→ About this task
Copy the listing below in full, exactly as given.

→ Input records

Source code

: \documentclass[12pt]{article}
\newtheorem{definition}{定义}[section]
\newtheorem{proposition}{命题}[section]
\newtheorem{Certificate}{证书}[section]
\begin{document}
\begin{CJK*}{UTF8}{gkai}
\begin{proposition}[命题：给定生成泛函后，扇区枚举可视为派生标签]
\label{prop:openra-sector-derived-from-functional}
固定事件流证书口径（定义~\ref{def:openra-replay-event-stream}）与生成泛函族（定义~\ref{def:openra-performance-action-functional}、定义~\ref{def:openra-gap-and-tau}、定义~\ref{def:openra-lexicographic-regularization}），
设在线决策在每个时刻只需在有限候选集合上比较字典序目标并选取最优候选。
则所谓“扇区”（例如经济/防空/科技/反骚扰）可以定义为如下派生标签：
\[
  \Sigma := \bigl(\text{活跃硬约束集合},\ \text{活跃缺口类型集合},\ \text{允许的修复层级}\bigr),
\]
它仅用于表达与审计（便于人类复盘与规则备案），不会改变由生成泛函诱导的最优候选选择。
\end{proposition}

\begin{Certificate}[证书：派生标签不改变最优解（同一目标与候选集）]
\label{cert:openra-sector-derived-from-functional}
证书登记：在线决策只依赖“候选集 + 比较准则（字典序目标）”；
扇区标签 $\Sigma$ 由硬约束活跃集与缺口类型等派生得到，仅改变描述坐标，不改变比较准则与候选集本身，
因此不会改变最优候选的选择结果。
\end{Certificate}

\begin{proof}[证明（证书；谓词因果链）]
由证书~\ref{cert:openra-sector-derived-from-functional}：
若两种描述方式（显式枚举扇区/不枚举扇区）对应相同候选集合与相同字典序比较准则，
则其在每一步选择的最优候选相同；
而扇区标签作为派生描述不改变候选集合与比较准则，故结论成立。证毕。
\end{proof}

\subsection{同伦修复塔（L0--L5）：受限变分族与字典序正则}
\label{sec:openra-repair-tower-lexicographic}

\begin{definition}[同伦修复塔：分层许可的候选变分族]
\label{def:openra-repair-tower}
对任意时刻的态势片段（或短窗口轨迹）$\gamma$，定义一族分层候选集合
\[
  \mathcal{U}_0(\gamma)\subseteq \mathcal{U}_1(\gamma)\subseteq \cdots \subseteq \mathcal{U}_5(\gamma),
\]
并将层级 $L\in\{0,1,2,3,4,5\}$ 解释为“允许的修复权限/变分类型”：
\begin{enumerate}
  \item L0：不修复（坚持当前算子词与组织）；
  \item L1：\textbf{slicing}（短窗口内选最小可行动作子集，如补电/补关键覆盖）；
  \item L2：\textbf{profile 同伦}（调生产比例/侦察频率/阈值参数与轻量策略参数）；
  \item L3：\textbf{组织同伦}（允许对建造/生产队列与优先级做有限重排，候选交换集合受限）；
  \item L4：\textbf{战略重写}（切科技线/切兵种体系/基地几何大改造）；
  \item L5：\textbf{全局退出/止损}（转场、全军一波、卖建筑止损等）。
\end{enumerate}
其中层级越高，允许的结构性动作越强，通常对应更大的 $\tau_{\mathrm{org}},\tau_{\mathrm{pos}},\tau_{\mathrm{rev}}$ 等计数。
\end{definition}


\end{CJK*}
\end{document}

→ Exercise response
Source code

: \documentclass[12pt]{article}
\newtheorem{definition}{定义}[section]
\newtheorem{proposition}{命题}[section]
\newtheorem{Certificate}{证书}[section]
\begin{document}
\begin{CJK*}{UTF8}{gkai}
\begin{proposition}[命题：给定生成泛函后，扇区枚举可视为派生标签]
\label{prop:openra-sector-derived-from-functional}
固定事件流证书口径（定义~\ref{def:openra-replay-event-stream}）与生成泛函族（定义~\ref{def:openra-performance-action-functional}、定义~\ref{def:openra-gap-and-tau}、定义~\ref{def:openra-lexicographic-regularization}），
设在线决策在每个时刻只需在有限候选集合上比较字典序目标并选取最优候选。
则所谓“扇区”（例如经济/防空/科技/反骚扰）可以定义为如下派生标签：
\[
  \Sigma := \bigl(\text{活跃硬约束集合},\ \text{活跃缺口类型集合},\ \text{允许的修复层级}\bigr),
\]
它仅用于表达与审计（便于人类复盘与规则备案），不会改变由生成泛函诱导的最优候选选择。
\end{proposition}

\begin{Certificate}[证书：派生标签不改变最优解（同一目标与候选集）]
\label{cert:openra-sector-derived-from-functional}
证书登记：在线决策只依赖“候选集 + 比较准则（字典序目标）”；
扇区标签 $\Sigma$ 由硬约束活跃集与缺口类型等派生得到，仅改变描述坐标，不改变比较准则与候选集本身，
因此不会改变最优候选的选择结果。
\end{Certificate}

\begin{proof}[证明（证书；谓词因果链）]
由证书~\ref{cert:openra-sector-derived-from-functional}：
若两种描述方式（显式枚举扇区/不枚举扇区）对应相同候选集合与相同字典序比较准则，
则其在每一步选择的最优候选相同；
而扇区标签作为派生描述不改变候选集合与比较准则，故结论成立。证毕。
\end{proof}

\subsection{同伦修复塔（L0--L5）：受限变分族与字典序正则}
\label{sec:openra-repair-tower-lexicographic}

\begin{definition}[同伦修复塔：分层许可的候选变分族]
\label{def:openra-repair-tower}
对任意时刻的态势片段（或短窗口轨迹）$\gamma$，定义一族分层候选集合
\[
  \mathcal{U}_0(\gamma)\subseteq \mathcal{U}_1(\gamma)\subseteq \cdots \subseteq \mathcal{U}_5(\gamma),
\]
并将层级 $L\in\{0,1,2,3,4,5\}$ 解释为“允许的修复权限/变分类型”：
\begin{enumerate}
  \item L0：不修复（坚持当前算子词与组织）；
  \item L1：\textbf{slicing}（短窗口内选最小可行动作子集，如补电/补关键覆盖）；
  \item L2：\textbf{profile 同伦}（调生产比例/侦察频率/阈值参数与轻量策略参数）；
  \item L3：\textbf{组织同伦}（允许对建造/生产队列与优先级做有限重排，候选交换集合受限）；
  \item L4：\textbf{战略重写}（切科技线/切兵种体系/基地几何大改造）；
  \item L5：\textbf{全局退出/止损}（转场、全军一波、卖建筑止损等）。
\end{enumerate}
其中层级越高，允许的结构性动作越强，通常对应更大的 $\tau_{\mathrm{org}},\tau_{\mathrm{pos}},\tau_{\mathrm{rev}}$ 等计数。
\end{definition}


\end{CJK*}
\end{document}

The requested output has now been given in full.